══ Provided material ══

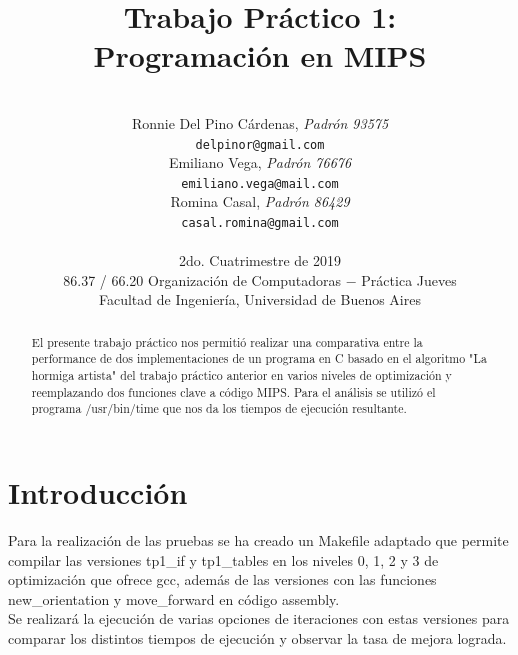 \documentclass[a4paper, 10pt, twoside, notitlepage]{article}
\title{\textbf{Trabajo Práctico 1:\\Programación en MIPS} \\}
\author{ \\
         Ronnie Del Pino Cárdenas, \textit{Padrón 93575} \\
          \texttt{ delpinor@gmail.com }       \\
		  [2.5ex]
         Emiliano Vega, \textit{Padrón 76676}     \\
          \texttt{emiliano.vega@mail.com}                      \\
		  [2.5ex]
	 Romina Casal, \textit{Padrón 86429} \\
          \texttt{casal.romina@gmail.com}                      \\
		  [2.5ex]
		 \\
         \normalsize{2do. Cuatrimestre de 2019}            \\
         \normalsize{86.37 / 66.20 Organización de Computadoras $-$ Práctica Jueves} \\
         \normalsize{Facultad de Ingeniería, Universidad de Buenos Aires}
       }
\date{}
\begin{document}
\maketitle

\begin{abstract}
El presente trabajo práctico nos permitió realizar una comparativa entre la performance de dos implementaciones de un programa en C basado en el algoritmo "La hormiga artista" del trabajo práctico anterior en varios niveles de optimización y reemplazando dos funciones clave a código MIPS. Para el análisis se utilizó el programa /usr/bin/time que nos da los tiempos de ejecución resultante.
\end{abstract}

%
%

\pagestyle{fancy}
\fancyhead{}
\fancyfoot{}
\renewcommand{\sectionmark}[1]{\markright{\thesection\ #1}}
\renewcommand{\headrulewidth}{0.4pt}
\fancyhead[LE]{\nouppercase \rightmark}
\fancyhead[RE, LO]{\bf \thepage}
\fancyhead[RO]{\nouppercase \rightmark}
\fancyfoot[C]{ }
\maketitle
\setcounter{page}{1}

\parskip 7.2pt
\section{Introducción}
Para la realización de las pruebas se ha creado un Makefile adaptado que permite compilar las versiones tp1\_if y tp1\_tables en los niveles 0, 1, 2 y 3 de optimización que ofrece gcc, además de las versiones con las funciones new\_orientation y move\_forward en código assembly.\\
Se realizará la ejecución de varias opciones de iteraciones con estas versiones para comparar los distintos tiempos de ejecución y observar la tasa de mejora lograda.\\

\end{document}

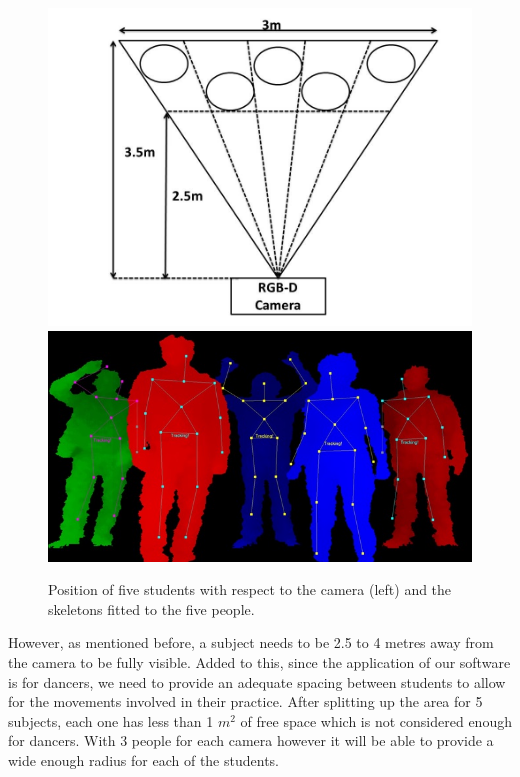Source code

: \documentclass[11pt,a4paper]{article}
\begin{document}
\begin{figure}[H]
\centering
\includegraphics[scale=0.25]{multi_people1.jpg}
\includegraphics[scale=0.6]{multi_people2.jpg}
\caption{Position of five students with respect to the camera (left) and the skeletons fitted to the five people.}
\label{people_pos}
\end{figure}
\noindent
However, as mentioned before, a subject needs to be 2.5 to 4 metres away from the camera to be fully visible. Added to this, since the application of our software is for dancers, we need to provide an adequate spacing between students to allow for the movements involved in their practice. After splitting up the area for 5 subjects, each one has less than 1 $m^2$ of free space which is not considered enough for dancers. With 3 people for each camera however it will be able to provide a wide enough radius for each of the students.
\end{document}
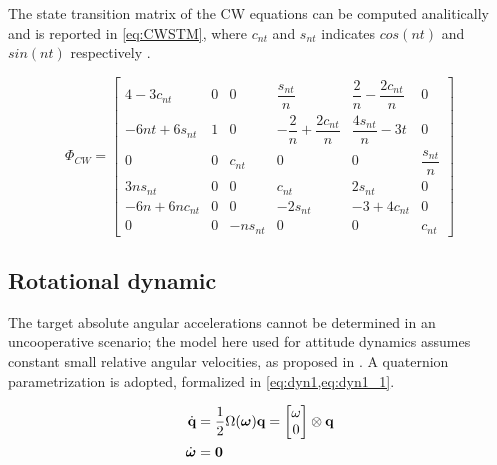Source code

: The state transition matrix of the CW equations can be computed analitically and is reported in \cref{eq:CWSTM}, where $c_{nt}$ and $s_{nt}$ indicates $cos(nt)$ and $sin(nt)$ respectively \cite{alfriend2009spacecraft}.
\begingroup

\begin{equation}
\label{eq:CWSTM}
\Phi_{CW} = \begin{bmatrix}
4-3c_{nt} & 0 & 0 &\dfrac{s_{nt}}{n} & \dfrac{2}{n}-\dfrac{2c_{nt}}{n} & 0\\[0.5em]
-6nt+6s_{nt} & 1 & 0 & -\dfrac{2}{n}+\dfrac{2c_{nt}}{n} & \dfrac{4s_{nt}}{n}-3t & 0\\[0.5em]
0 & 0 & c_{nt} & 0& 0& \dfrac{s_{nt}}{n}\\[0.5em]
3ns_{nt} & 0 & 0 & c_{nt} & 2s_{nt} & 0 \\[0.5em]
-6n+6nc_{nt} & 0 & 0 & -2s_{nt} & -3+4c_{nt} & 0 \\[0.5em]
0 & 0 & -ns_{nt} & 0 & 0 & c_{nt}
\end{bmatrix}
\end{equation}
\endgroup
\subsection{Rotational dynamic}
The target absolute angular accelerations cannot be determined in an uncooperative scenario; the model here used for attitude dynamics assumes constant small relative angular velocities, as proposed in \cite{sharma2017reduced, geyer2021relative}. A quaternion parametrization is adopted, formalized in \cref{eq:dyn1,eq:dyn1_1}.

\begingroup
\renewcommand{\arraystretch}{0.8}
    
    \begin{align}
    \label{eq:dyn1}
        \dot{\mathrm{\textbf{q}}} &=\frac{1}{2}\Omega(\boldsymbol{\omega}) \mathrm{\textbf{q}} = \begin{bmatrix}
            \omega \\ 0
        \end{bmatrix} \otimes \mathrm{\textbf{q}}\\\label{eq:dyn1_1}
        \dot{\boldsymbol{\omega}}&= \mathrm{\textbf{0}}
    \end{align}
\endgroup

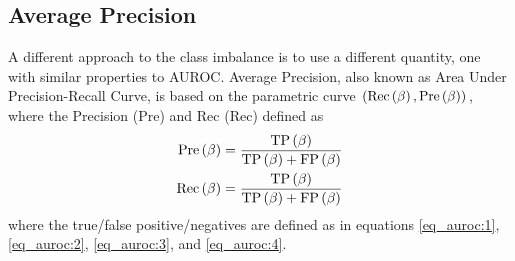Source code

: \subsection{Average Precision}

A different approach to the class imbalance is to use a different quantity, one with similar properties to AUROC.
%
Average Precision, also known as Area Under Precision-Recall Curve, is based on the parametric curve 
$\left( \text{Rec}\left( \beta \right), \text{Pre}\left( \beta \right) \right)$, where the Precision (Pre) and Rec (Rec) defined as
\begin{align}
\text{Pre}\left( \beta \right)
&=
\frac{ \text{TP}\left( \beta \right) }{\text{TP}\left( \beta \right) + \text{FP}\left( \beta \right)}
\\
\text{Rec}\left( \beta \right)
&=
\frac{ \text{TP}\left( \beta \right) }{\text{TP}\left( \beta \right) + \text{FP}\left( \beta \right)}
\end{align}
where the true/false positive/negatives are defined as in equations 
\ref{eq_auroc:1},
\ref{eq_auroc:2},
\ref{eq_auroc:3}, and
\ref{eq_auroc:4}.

═══

Brief: Across the data, how many lines have the word "mathrm" in them? Respond with the number alone.

Result: 3